Task details:
Please return the data word for word and leave out any picture it contains.

Dataset records:
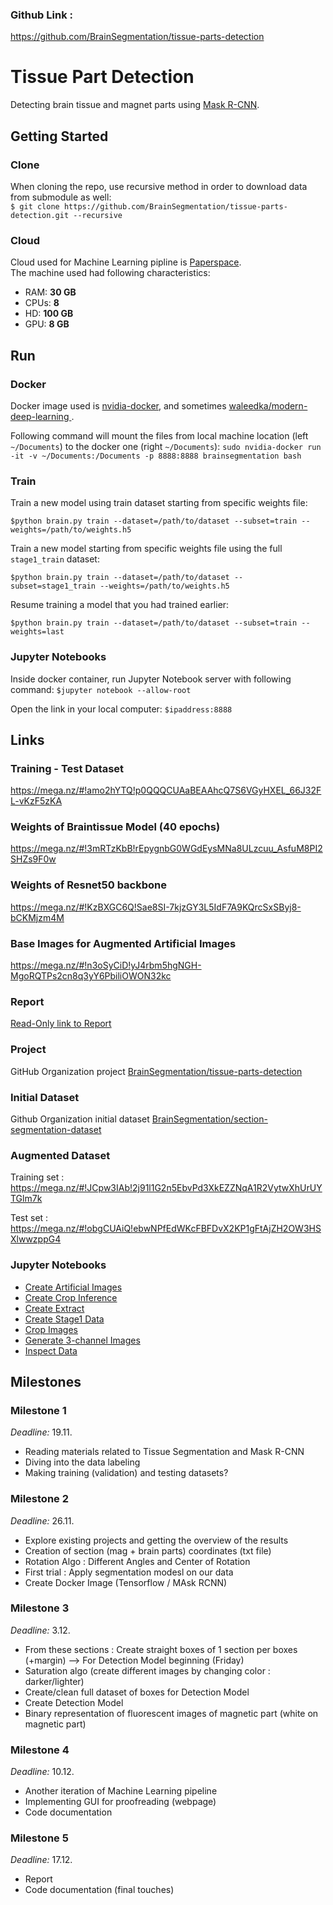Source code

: ### Github Link :
https://github.com/BrainSegmentation/tissue-parts-detection

# Tissue Part Detection

Detecting brain tissue and magnet parts using [Mask R-CNN](https://github.com/matterport/Mask_RCNN). 

## Getting Started

### Clone
When cloning the repo, use recursive method in order to download data from submodule as well:  
`$ git clone https://github.com/BrainSegmentation/tissue-parts-detection.git --recursive`

### Cloud
Cloud used for Machine Learning pipline is [Paperspace](https://www.paperspace.com/).  
The machine used had following characteristics:
- RAM: **30 GB**
- CPUs: **8**
- HD: **100 GB**
- GPU: **8 GB**

## Run

### Docker
Docker image used is [nvidia-docker](https://github.com/NVIDIA/nvidia-docker), and sometimes [waleedka/modern-deep-learning
](https://hub.docker.com/r/waleedka/modern-deep-learning).

Following command will mount the files from local machine location (left `~/Documents`) to the docker one (right `~/Documents`):
`sudo nvidia-docker run -it -v ~/Documents:/Documents -p 8888:8888 brainsegmentation bash`

### Train

Train a new model using train dataset starting from specific weights file:

`$python brain.py train --dataset=/path/to/dataset --subset=train --weights=/path/to/weights.h5`

Train a new model starting from specific weights file using the full `stage1_train` dataset:

`$python brain.py train --dataset=/path/to/dataset --subset=stage1_train --weights=/path/to/weights.h5`

Resume training a model that you had trained earlier:

`$python brain.py train --dataset=/path/to/dataset --subset=train --weights=last`

### Jupyter Notebooks

Inside docker container, run Jupyter Notebook server with following command:
`$jupyter notebook --allow-root`

Open the link in your local computer:
`$ipaddress:8888`

## Links

### Training - Test Dataset 
https://mega.nz/#!amo2hYTQ!p0QQQCUAaBEAAhcQ7S6VGyHXEL_66J32FL-vKzF5zKA

### Weights of Braintissue Model (40 epochs)
https://mega.nz/#!3mRTzKbB!rEpygnbG0WGdEysMNa8ULzcuu_AsfuM8PI2SHZs9F0w

### Weights of Resnet50 backbone
https://mega.nz/#!KzBXGC6Q!Sae8SI-7kjzGY3L5IdF7A9KQrcSxSByj8-bCKMjzm4M

### Base Images for Augmented Artificial Images
https://mega.nz/#!n3oSyCiD!yJ4rbm5hgNGH-MgoRQTPs2cn8q3yY6PbiliOWON32kc

### Report
[Read-Only link to Report](https://www.overleaf.com/read/cqhkjdbxtmbr)

### Project
GitHub Organization project [BrainSegmentation/tissue-parts-detection](https://github.com/BrainSegmentation/tissue-parts-detection)

### Initial Dataset
Github Organization initial dataset [BrainSegmentation/section-segmentation-dataset](https://github.com/BrainSegmentation/section-segmentation-dataset)

### Augmented Dataset

Training set : 
https://mega.nz/#!JCpw3IAb!2j91l1G2n5EbvPd3XkEZZNqA1R2VytwXhUrUYTGlm7k

Test set : 
https://mega.nz/#!obgCUAiQ!ebwNPfEdWKcFBFDvX2KP1gFtAjZH2OW3HSXlwwzppG4

### Jupyter Notebooks
- [Create Artificial Images](https://github.com/BrainSegmentation/tissue-parts-detection/blob/master/notebooks/create_artificial_images-full_batches.ipynb)
- [Create Crop Inference](https://github.com/BrainSegmentation/tissue-parts-detection/blob/master/notebooks/create_crop_inference.ipynb)
- [Create Extract](https://github.com/BrainSegmentation/tissue-parts-detection/blob/master/notebooks/create_extract.ipynb)
- [Create Stage1 Data](https://github.com/BrainSegmentation/tissue-parts-detection/blob/master/notebooks/create_stage1_data.ipynb)
- [Crop Images](https://github.com/BrainSegmentation/tissue-parts-detection/blob/master/notebooks/crop_images.ipynb)
- [Generate 3-channel Images](https://github.com/BrainSegmentation/tissue-parts-detection/blob/master/notebooks/generate-3-channel-images.ipynb)
- [Inspect Data](https://github.com/BrainSegmentation/tissue-parts-detection/blob/master/notebooks/inspect_data.ipynb)


## Milestones

### Milestone 1  
_Deadline:_ 19.11.
- Reading materials related to Tissue Segmentation and Mask R-CNN 
- Diving into the data labeling
- Making training (validation) and testing datasets?

### Milestone 2
_Deadline:_ 26.11. 
- Explore existing projects and getting the overview of the results
- Creation of section (mag + brain parts) coordinates (txt file) 
- Rotation Algo : Different Angles and Center of Rotation
- First trial : Apply segmentation modesl on our data
- Create Docker Image (Tensorflow / MAsk RCNN)

### Milestone 3
_Deadline:_ 3.12. 
- From these sections : Create straight boxes of 1 section per boxes (+margin) --> For Detection Model beginning (Friday)
- Saturation algo (create different images by changing color  : darker/lighter)
- Create/clean full dataset of boxes for Detection Model
- Create Detection Model 
- Binary representation of fluorescent images of magnetic part (white on magnetic part)

### Milestone 4
_Deadline:_ 10.12.
- Another iteration of Machine Learning pipeline
- Implementing GUI for proofreading (webpage)
- Code documentation

### Milestone 5
_Deadline:_ 17.12.
- Report 
- Code documentation (final touches)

Output of the task:
Source code

: ### Github Link :
https://github.com/BrainSegmentation/tissue-parts-detection

# Tissue Part Detection

Detecting brain tissue and magnet parts using [Mask R-CNN](https://github.com/matterport/Mask_RCNN). 

## Getting Started

### Clone
When cloning the repo, use recursive method in order to download data from submodule as well:  
`$ git clone https://github.com/BrainSegmentation/tissue-parts-detection.git --recursive`

### Cloud
Cloud used for Machine Learning pipline is [Paperspace](https://www.paperspace.com/).  
The machine used had following characteristics:
- RAM: **30 GB**
- CPUs: **8**
- HD: **100 GB**
- GPU: **8 GB**

## Run

### Docker
Docker image used is [nvidia-docker](https://github.com/NVIDIA/nvidia-docker), and sometimes [waleedka/modern-deep-learning
](https://hub.docker.com/r/waleedka/modern-deep-learning).

Following command will mount the files from local machine location (left `~/Documents`) to the docker one (right `~/Documents`):
`sudo nvidia-docker run -it -v ~/Documents:/Documents -p 8888:8888 brainsegmentation bash`

### Train

Train a new model using train dataset starting from specific weights file:

`$python brain.py train --dataset=/path/to/dataset --subset=train --weights=/path/to/weights.h5`

Train a new model starting from specific weights file using the full `stage1_train` dataset:

`$python brain.py train --dataset=/path/to/dataset --subset=stage1_train --weights=/path/to/weights.h5`

Resume training a model that you had trained earlier:

`$python brain.py train --dataset=/path/to/dataset --subset=train --weights=last`

### Jupyter Notebooks

Inside docker container, run Jupyter Notebook server with following command:
`$jupyter notebook --allow-root`

Open the link in your local computer:
`$ipaddress:8888`

## Links

### Training - Test Dataset 
https://mega.nz/#!amo2hYTQ!p0QQQCUAaBEAAhcQ7S6VGyHXEL_66J32FL-vKzF5zKA

### Weights of Braintissue Model (40 epochs)
https://mega.nz/#!3mRTzKbB!rEpygnbG0WGdEysMNa8ULzcuu_AsfuM8PI2SHZs9F0w

### Weights of Resnet50 backbone
https://mega.nz/#!KzBXGC6Q!Sae8SI-7kjzGY3L5IdF7A9KQrcSxSByj8-bCKMjzm4M

### Base Images for Augmented Artificial Images
https://mega.nz/#!n3oSyCiD!yJ4rbm5hgNGH-MgoRQTPs2cn8q3yY6PbiliOWON32kc

### Report
[Read-Only link to Report](https://www.overleaf.com/read/cqhkjdbxtmbr)

### Project
GitHub Organization project [BrainSegmentation/tissue-parts-detection](https://github.com/BrainSegmentation/tissue-parts-detection)

### Initial Dataset
Github Organization initial dataset [BrainSegmentation/section-segmentation-dataset](https://github.com/BrainSegmentation/section-segmentation-dataset)

### Augmented Dataset

Training set : 
https://mega.nz/#!JCpw3IAb!2j91l1G2n5EbvPd3XkEZZNqA1R2VytwXhUrUYTGlm7k

Test set : 
https://mega.nz/#!obgCUAiQ!ebwNPfEdWKcFBFDvX2KP1gFtAjZH2OW3HSXlwwzppG4

### Jupyter Notebooks
- [Create Artificial Images](https://github.com/BrainSegmentation/tissue-parts-detection/blob/master/notebooks/create_artificial_images-full_batches.ipynb)
- [Create Crop Inference](https://github.com/BrainSegmentation/tissue-parts-detection/blob/master/notebooks/create_crop_inference.ipynb)
- [Create Extract](https://github.com/BrainSegmentation/tissue-parts-detection/blob/master/notebooks/create_extract.ipynb)
- [Create Stage1 Data](https://github.com/BrainSegmentation/tissue-parts-detection/blob/master/notebooks/create_stage1_data.ipynb)
- [Crop Images](https://github.com/BrainSegmentation/tissue-parts-detection/blob/master/notebooks/crop_images.ipynb)
- [Generate 3-channel Images](https://github.com/BrainSegmentation/tissue-parts-detection/blob/master/notebooks/generate-3-channel-images.ipynb)
- [Inspect Data](https://github.com/BrainSegmentation/tissue-parts-detection/blob/master/notebooks/inspect_data.ipynb)


## Milestones

### Milestone 1  
_Deadline:_ 19.11.
- Reading materials related to Tissue Segmentation and Mask R-CNN 
- Diving into the data labeling
- Making training (validation) and testing datasets?

### Milestone 2
_Deadline:_ 26.11. 
- Explore existing projects and getting the overview of the results
- Creation of section (mag + brain parts) coordinates (txt file) 
- Rotation Algo : Different Angles and Center of Rotation
- First trial : Apply segmentation modesl on our data
- Create Docker Image (Tensorflow / MAsk RCNN)

### Milestone 3
_Deadline:_ 3.12. 
- From these sections : Create straight boxes of 1 section per boxes (+margin) --> For Detection Model beginning (Friday)
- Saturation algo (create different images by changing color  : darker/lighter)
- Create/clean full dataset of boxes for Detection Model
- Create Detection Model 
- Binary representation of fluorescent images of magnetic part (white on magnetic part)

### Milestone 4
_Deadline:_ 10.12.
- Another iteration of Machine Learning pipeline
- Implementing GUI for proofreading (webpage)
- Code documentation

### Milestone 5
_Deadline:_ 17.12.
- Report 
- Code documentation (final touches)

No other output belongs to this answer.